If your CSV format is 'complicated' - e.g. it contains commas, etc. - then use one of the Text::CSV
modules. But if it isn't - and this is often the case - I tend to just work with split
and join
.
What's useful in your scenario, is that you can map key-values within a record quite easily using a regex. Then use a hash slice to output:
#!/usr/bin/env perl
use strict;
use warnings;
#set paragraph mode - records are blank line separated.
local $/ = "";
my @rows;
my %seen_header;
#read STDIN or files on command line, just like sed/grep
while ( <> ) {
#multi - line pattern, that matches all the key-value pairs,
#and then inserts them into a hash.
my %this_row = m/^(\w+):\.+ (.*)$/gm;
push ( @rows, \%this_row );
#add the keys we've seen to a hash, so we 'know' what we've seen.

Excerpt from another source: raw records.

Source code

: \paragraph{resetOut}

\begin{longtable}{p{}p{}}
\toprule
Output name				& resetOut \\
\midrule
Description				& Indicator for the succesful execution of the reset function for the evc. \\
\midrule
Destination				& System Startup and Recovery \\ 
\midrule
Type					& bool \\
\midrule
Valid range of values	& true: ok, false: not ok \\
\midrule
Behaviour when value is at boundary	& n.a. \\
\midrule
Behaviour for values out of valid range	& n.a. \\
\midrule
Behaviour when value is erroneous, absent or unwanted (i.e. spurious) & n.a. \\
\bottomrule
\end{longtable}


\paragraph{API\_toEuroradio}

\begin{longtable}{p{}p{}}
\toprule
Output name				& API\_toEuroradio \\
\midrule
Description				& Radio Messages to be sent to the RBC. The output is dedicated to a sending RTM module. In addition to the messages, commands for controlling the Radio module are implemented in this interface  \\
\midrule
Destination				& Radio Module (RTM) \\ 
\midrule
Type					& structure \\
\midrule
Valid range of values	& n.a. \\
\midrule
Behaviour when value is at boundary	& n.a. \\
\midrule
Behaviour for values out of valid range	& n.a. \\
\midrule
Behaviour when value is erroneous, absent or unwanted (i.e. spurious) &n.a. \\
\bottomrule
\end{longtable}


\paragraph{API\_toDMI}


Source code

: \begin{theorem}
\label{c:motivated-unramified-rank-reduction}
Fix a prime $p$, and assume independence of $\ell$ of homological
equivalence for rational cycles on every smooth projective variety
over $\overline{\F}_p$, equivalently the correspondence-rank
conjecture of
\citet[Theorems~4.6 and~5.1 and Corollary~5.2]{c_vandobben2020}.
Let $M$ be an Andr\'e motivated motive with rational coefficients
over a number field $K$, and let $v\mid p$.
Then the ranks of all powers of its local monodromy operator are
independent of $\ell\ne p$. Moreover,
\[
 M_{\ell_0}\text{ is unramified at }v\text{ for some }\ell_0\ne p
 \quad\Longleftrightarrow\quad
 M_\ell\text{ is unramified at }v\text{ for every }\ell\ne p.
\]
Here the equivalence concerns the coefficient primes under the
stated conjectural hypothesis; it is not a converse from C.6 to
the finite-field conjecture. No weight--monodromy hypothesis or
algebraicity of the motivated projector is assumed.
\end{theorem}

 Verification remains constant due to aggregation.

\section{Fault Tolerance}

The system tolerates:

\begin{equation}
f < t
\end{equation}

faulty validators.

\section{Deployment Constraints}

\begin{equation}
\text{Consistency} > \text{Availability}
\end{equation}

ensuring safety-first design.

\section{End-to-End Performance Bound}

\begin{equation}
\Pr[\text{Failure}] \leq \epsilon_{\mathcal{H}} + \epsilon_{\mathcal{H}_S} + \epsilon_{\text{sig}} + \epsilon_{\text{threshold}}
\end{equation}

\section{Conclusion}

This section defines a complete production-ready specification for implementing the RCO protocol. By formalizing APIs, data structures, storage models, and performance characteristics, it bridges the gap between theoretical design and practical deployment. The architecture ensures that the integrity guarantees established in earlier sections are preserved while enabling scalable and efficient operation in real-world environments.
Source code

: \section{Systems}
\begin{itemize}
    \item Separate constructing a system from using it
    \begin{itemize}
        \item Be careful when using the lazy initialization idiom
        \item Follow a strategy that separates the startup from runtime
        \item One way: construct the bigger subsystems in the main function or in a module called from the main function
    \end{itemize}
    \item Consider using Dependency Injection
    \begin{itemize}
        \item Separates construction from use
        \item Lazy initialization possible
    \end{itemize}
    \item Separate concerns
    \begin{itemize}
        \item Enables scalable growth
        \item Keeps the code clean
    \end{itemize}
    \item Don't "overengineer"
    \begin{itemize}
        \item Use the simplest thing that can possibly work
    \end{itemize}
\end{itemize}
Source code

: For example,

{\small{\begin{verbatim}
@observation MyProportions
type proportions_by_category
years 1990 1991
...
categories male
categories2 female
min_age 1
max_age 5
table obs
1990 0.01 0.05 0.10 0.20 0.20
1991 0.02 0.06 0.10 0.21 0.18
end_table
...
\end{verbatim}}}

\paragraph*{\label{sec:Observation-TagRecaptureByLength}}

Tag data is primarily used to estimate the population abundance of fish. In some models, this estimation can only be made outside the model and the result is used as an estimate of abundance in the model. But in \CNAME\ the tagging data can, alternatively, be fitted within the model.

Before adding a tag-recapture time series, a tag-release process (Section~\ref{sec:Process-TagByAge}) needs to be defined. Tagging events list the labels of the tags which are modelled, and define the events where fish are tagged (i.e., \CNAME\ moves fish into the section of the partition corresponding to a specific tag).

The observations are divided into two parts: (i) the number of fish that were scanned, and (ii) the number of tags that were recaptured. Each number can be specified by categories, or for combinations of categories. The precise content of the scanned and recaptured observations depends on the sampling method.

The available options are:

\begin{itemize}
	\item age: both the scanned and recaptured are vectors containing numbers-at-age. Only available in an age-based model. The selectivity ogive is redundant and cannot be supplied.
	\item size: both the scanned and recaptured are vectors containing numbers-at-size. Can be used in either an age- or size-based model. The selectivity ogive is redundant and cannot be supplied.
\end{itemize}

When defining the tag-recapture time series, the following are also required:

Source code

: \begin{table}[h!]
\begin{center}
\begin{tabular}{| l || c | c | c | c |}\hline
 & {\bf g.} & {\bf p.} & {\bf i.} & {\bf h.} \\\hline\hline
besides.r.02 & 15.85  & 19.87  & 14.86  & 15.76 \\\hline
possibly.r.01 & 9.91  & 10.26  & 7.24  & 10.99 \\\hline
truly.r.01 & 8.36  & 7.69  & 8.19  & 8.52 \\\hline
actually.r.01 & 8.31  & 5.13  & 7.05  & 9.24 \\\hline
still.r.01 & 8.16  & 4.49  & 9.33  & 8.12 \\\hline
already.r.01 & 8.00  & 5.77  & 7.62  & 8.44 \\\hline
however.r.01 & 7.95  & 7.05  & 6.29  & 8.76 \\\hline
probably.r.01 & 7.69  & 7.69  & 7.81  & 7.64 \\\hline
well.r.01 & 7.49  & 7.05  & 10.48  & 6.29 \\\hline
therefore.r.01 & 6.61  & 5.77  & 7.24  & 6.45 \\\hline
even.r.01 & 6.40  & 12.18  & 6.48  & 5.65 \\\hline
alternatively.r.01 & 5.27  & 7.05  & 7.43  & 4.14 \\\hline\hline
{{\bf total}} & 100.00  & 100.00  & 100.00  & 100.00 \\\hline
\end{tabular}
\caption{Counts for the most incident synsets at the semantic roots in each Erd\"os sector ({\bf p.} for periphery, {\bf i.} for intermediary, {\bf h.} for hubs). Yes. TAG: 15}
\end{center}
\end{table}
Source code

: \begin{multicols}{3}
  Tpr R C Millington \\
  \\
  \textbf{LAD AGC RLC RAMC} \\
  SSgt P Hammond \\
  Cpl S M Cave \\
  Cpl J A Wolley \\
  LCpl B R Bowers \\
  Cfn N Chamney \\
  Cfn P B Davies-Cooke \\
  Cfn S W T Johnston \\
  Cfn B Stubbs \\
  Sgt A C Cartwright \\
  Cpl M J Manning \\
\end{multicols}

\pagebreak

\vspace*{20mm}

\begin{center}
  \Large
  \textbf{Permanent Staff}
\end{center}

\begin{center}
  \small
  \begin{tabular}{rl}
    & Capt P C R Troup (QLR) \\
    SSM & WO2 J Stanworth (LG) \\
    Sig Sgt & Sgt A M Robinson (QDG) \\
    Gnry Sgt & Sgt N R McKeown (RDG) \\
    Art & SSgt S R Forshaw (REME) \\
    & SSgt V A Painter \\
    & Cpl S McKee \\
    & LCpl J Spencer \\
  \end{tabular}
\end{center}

$seen_header{$_}++ for keys %this_row;
}
#extract the keys, make them unique and ordered.
#could set this by hand if you prefer.
my @header = sort keys %seen_header;
#print the header row
print join ",", @header, "\n";
#iterate the rows
foreach my $row ( @rows ) {
#use a hash slice to select the values matching @header.
#the map is so any undefined values (missing keys) don't report errors, they
#just return blank fields.
print join ",", map { $_ // '' } @{$row}{@header},"\n";
}
This for you sample input, produces:
Key1,Key2,Key3,Key5,
Value,Other value,Maybe another value yet,,
Different value,,Invaluable,Has no value at all,
If you want to be really clever, then most of that initial building of the loop can be done with:
my @rows = map { { m/^(\w+):\.+ (.*)$/gm } } <>;
The problem then is - you would need to build up the 'headers' array still, and that means a bit more complicated:
$seen_header{$_}++ for map { keys %$_ } @rows;
It works, but I don't think it's as clear about what's happening.
However the core of your problem may be the file size - that's where you have a bit of a problem, because you need to read the file twice - first time to figure out which headings exist throughout the file, and then second time to iterate and print:
#!/usr/bin/env perl
use strict;
use warnings;
open ( my $input, '<', 'your_file.txt') or die $!;
local $/ = "";
my %seen_header;
while ( <$input> ) {
$seen_header{$_}++ for m/^(\w+):/gm;
}
my @header = sort keys %seen_header;
#return to the start of file:
seek ( $input, 0, 0 );
while ( <$input> ) {
my %this_row = m/^(\w+):\.+ (.*)$/gm;
print join ",", map { $_ // '' } @{$this_row}{@header},"\n";
}
This will be slightly slower, as it'll have to read the file twice. But it won't use nearly as much memory footprint, because it isn't holding the whole file in memory.
Unless you know all your keys in advance, and you can just define them, you'll have to read the file twice.